The army’s emergency unit UME said it sent two companies of specialist soldiers and 95 vehicles to free over 3,000 vehicles that became stranded on the AP6 highway linking Madrid and the northwestern city of Segovia.
“The vehicles were removed one by one. There were cars with babies inside that did not have water or food,” said UME spokesman Aurelio Soto.
Videos posted on Twitter by emergency services showed soldiers and police battling snow drifts as they used shovels to clear snow from around trapped cars.
About 70km (45 miles) of the highway in the centre of the country were blocked by snow just as families were returning home after the end of the Christmas holidays.

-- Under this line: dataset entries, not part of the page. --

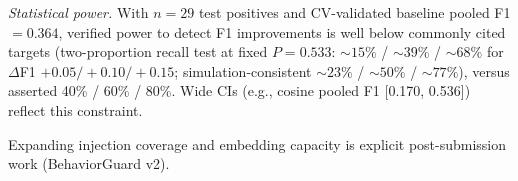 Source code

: \emph{Statistical power.}
With $n{=}29$ test positives and CV-validated baseline pooled F1 $=0.364$,
verified power to detect F1 improvements is well below commonly cited targets
(two-proportion recall test at fixed $P{=}0.533$: ${\sim}15\%$ / ${\sim}39\%$ /
${\sim}68\%$ for $\Delta$F1 $+0.05/+0.10/+0.15$; simulation-consistent
${\sim}23\%$ / ${\sim}50\%$ / ${\sim}77\%$), versus asserted 40\% / 60\% / 80\%.
Wide CIs (e.g., cosine pooled F1 [0.170, 0.536]) reflect this constraint.

Expanding injection coverage and embedding capacity is explicit
post-submission work (BehaviorGuard v2).
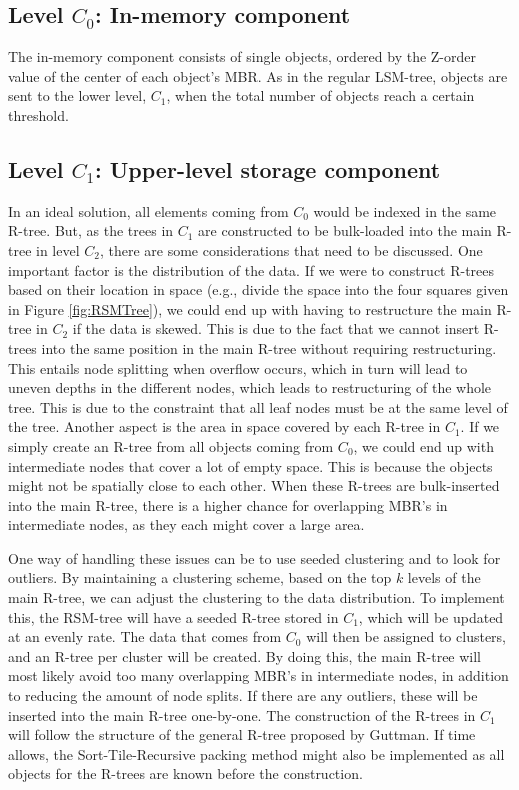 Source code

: \subsection{Level $C_0$: In-memory component}
The in-memory component consists of single objects, ordered by the Z-order value of the center of each object's MBR. As in the regular LSM-tree, objects are sent to the lower level, $C_1$, when the total number of objects reach a certain threshold. 

\subsection{Level $C_1$: Upper-level storage component}
In an ideal solution, all elements coming from $C_0$ would be indexed in the same R-tree. But, as the trees in $C_1$ are constructed to be bulk-loaded into the main R-tree in level $C_2$, there are some considerations that need to be discussed. One important factor is the distribution of the data. If we were to construct R-trees based on their location in space (e.g., divide the space into the four squares given in Figure \ref{fig:RSMTree}), we could end up with having to restructure the main R-tree in $C_2$ if the data is skewed. This is due to the fact that we cannot insert R-trees into the same position in the main R-tree without requiring restructuring. This entails node splitting when overflow occurs, which in turn will lead to uneven depths in the different nodes, which leads to restructuring of the whole tree. This is due to the constraint that all leaf nodes must be at the same level of the tree. Another aspect is the area in space covered by each R-tree in $C_1$. If we simply create an R-tree from all objects coming from $C_0$, we could end up with intermediate nodes that cover a lot of empty space. This is because the objects might not be spatially close to each other. When these R-trees are bulk-inserted into the main R-tree, there is a higher chance for overlapping MBR's in intermediate nodes, as they each might cover a large area. \newline

\noindent
One way of handling these issues can be to use seeded clustering\cite{SeededClustering} and to look for outliers. By maintaining a clustering scheme, based on the top $k$ levels of the main R-tree, we can adjust the clustering to the data distribution. To implement this, the RSM-tree will have a seeded R-tree stored in $C_1$, which will be updated at an evenly rate. The data that comes from $C_0$ will then be assigned to clusters, and an R-tree per cluster will be created. By doing this, the main R-tree will most likely avoid too many overlapping MBR's in intermediate nodes, in addition to reducing the amount of node splits. If there are any outliers, these will be inserted into the main R-tree one-by-one. The construction of the R-trees in $C_1$ will follow the structure of the general R-tree proposed by Guttman\cite{r-tree}. If time allows, the Sort-Tile-Recursive packing method\cite{STR} might also be implemented as all objects for the R-trees are known before the construction.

Motorists took to social media to complain that they had been trapped on the road since Saturday night without anything to eat and no heating, amid freezing temperatures.
“My husband and I didn’t eat anything to give the little we had to our children,” Sara Ramos, who was trapped in her car for 15 hours with her husband and two children aged two and six, told public television.
“It was really distressing because it was many hours of waiting. It was a really difficult situation. There were people who had no heat because their car battery ran out.”
Public Works Minister Inigo de la Serna said the government had opened an inquiry to see if the toll road operator that runs the AP6 highway – Iberpistas, a subsidiary of Spain’s Abertis – “had fulfilled all protocols” for a snow storm.
The minister said many other roads were covered by snow but these were closed and cleared without drivers being trapped in their vehicles for so long.
He urged people not to use their cars in areas affected by the snow storm “unless it is strictly necessary”.
Spain’s weather office issued alerts for 37 provinces yesterday because of the risks posed by the heavy snow, strong winds and rain.